Though buffeted by both choice and chance, we are the composers of our life’s symphony.  It is a role we are powerless to relinquish.

The Soul

The entity that most religions call the soul is recognized in universal resonance to be a physical reality; a cluster of those unimaginably tiny strings that uniquely encodes our deepest beliefs, feelings and insights.
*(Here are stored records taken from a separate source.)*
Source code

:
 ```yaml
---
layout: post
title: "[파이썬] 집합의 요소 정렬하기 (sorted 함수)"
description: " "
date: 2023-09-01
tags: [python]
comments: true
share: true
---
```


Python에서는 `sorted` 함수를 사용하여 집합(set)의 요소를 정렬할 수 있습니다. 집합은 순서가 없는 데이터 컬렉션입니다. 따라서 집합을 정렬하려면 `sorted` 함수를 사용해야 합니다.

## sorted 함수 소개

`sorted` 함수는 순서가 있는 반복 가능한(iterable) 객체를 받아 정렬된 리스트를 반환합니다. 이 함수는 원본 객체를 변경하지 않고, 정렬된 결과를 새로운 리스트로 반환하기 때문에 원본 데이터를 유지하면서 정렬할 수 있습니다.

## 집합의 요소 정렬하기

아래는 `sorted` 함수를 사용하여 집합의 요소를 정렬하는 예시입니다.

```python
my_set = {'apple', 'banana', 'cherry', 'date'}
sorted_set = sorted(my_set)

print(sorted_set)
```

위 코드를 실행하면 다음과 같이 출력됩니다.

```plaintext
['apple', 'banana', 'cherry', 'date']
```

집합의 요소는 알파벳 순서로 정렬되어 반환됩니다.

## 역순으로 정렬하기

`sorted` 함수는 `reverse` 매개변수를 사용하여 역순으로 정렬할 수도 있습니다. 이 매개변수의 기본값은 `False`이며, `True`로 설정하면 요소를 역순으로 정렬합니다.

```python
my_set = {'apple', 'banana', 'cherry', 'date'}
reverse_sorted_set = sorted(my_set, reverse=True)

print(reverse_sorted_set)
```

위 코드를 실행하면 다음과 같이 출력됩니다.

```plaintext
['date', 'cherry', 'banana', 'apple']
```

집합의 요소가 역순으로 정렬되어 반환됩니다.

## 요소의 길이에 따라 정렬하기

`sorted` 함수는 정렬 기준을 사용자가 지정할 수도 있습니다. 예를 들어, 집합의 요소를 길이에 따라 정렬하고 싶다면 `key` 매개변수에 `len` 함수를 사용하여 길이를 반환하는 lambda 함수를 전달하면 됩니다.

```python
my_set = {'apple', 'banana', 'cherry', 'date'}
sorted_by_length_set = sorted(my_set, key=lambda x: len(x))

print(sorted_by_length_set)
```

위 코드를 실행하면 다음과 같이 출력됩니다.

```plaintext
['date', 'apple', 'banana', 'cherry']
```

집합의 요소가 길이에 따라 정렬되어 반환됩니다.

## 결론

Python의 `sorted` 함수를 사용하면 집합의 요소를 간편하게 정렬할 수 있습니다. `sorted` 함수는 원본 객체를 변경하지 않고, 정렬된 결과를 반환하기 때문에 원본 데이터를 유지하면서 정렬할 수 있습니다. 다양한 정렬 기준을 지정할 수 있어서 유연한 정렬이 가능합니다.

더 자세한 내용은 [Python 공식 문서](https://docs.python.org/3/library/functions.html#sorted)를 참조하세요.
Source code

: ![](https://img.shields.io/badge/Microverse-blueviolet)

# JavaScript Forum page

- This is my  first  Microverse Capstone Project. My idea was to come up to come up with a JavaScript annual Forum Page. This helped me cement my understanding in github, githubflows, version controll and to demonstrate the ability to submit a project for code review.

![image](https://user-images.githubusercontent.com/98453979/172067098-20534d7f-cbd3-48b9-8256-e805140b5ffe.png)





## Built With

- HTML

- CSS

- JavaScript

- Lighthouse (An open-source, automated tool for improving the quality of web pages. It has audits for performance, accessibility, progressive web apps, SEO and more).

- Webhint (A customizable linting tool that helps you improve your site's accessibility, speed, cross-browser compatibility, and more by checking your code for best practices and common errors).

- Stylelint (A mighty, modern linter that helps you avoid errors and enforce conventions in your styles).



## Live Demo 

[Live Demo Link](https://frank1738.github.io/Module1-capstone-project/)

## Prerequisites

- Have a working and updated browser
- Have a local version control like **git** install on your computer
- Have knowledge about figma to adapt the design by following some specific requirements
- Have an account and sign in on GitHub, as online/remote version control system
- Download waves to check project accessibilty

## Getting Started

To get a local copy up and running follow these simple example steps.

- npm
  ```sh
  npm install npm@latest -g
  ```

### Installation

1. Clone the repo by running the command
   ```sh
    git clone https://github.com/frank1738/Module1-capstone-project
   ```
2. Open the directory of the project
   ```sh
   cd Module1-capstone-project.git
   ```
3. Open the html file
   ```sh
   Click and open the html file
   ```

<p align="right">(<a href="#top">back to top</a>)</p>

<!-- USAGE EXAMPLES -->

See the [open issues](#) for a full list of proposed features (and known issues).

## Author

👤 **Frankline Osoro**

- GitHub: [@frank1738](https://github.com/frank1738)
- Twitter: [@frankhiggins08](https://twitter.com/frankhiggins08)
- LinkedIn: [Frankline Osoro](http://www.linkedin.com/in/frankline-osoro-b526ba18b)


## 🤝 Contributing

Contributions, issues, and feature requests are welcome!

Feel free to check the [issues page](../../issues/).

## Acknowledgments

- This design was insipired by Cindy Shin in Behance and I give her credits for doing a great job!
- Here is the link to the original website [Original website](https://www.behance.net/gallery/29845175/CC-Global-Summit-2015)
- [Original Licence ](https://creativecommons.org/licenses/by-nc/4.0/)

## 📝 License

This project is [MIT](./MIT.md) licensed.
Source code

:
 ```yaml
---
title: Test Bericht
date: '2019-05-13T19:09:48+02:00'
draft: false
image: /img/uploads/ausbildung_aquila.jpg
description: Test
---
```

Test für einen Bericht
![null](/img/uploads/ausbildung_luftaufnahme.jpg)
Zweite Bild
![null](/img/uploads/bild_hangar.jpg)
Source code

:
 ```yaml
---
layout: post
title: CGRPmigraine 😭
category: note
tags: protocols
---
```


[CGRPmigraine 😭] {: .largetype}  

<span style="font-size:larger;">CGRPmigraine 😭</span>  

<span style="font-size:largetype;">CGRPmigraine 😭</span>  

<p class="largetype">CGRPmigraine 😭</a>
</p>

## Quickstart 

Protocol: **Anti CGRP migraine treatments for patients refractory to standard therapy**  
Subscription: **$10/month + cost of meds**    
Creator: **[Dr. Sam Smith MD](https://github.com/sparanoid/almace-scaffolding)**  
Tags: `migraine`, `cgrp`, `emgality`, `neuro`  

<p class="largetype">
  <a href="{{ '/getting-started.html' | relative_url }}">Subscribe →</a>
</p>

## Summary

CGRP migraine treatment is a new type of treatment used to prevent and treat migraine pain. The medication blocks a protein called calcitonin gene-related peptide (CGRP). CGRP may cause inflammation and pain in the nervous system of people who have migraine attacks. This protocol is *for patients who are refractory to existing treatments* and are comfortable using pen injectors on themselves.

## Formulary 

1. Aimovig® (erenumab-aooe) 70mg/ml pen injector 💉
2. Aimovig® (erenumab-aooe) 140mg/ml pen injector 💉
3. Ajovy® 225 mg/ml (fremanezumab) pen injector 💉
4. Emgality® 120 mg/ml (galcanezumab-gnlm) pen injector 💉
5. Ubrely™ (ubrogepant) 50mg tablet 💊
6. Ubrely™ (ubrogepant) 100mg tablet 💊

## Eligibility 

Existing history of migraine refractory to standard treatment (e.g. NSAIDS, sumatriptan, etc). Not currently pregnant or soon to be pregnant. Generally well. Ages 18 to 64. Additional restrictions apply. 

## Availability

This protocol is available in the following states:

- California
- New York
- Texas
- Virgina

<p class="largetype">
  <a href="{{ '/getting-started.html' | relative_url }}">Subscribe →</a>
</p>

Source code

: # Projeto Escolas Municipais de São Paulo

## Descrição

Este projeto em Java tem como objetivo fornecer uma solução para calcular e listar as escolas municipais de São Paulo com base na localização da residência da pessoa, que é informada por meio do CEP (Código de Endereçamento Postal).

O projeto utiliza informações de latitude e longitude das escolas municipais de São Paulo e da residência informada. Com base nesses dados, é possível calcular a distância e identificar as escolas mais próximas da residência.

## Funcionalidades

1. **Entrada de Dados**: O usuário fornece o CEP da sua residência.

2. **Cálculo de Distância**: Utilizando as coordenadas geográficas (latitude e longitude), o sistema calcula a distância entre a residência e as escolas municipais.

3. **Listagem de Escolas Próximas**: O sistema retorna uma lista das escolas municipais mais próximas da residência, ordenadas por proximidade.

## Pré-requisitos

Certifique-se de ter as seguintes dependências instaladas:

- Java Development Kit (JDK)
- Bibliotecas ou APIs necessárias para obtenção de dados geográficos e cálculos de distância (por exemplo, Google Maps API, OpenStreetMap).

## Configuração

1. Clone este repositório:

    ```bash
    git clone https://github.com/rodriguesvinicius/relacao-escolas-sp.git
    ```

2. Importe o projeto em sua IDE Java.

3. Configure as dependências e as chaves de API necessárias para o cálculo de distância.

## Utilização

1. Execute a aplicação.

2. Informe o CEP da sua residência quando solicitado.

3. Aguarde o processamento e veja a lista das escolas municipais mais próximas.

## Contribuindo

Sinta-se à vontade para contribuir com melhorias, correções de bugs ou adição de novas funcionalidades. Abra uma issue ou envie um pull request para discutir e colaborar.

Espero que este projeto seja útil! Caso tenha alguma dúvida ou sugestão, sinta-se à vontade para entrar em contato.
It is a minute morsel of matter whose size and resonance allows it, on the occasion of the demise of its current body, to migrate among the multiple dimensions demanded by the math of string theory, thereby actualizing immortality.

The Universe

Is the encompassing resonant harmonic entity of which we, as individuals, are and will always remain, a unique, sentient part.

The universe expands beyond the multi-verse of our theorizing, and yet is reflected in the infinitesimal perfection of the soul.

Our knowledge of the universe is evolutionary.  We are disabled by the belief that we can imagine the horizon of understanding.  Our belief in complexity blinds us to the insight suggested by simplicity.

Wisdom

We gain wisdom as we explore the three truths.  It is an exploration that is ambiguously poised between the private and the public.

We are unique entities suspended amidst unimaginable billions – unlike any other, yet in evolving concert with all.

Perhaps wisdom is best seen as unfolding harmony, comprised of works accomplished, commentaries on those works and the thoughtful anticipation of works yet to be.